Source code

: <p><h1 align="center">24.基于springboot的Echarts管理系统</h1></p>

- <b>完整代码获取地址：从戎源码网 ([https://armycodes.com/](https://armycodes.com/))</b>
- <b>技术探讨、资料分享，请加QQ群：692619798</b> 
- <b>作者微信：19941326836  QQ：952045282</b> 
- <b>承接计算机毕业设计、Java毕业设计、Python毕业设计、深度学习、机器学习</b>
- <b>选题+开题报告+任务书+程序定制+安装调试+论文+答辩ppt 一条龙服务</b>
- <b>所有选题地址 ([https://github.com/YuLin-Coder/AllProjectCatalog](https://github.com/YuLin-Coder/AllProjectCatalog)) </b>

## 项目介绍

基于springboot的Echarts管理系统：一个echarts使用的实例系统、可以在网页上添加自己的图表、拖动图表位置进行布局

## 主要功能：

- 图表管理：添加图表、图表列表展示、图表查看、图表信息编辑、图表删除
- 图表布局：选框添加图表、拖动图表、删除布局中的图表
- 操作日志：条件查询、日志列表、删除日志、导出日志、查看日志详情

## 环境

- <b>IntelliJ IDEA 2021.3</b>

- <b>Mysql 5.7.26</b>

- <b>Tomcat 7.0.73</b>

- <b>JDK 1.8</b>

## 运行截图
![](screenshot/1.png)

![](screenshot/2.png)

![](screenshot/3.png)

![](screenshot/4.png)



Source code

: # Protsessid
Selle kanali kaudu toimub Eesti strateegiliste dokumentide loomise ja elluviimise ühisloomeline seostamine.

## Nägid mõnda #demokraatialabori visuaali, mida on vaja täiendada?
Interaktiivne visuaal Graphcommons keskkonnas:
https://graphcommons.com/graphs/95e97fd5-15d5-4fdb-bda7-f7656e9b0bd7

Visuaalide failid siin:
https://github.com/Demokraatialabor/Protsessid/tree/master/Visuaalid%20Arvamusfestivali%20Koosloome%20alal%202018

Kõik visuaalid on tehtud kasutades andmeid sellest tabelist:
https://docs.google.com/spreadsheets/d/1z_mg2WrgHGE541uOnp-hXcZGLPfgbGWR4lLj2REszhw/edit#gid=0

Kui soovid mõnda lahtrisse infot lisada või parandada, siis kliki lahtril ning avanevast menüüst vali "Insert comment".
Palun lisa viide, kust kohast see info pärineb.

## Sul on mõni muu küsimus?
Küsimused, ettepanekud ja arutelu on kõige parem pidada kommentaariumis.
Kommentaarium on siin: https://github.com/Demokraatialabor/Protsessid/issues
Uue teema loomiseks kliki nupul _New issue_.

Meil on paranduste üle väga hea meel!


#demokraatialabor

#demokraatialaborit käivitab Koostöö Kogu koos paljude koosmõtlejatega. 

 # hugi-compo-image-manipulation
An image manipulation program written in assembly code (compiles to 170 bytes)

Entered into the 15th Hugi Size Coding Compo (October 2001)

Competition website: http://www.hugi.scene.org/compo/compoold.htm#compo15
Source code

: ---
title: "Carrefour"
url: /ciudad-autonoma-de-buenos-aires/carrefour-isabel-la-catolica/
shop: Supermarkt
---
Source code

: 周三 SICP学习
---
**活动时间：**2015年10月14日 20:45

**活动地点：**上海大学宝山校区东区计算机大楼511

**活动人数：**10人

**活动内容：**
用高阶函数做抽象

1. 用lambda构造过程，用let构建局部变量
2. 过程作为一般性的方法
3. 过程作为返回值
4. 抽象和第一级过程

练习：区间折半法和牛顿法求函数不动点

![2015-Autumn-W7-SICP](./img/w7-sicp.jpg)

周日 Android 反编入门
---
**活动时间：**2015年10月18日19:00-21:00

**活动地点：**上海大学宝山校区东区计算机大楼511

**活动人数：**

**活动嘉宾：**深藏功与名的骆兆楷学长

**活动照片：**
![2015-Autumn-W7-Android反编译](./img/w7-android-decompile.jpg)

___

| What to produce |
Take every line from the records above that has the word "manipulation" and copy it.

| Result for this task |
 # hugi-compo-image-manipulation
An image manipulation program written in assembly code (compiles to 170 bytes)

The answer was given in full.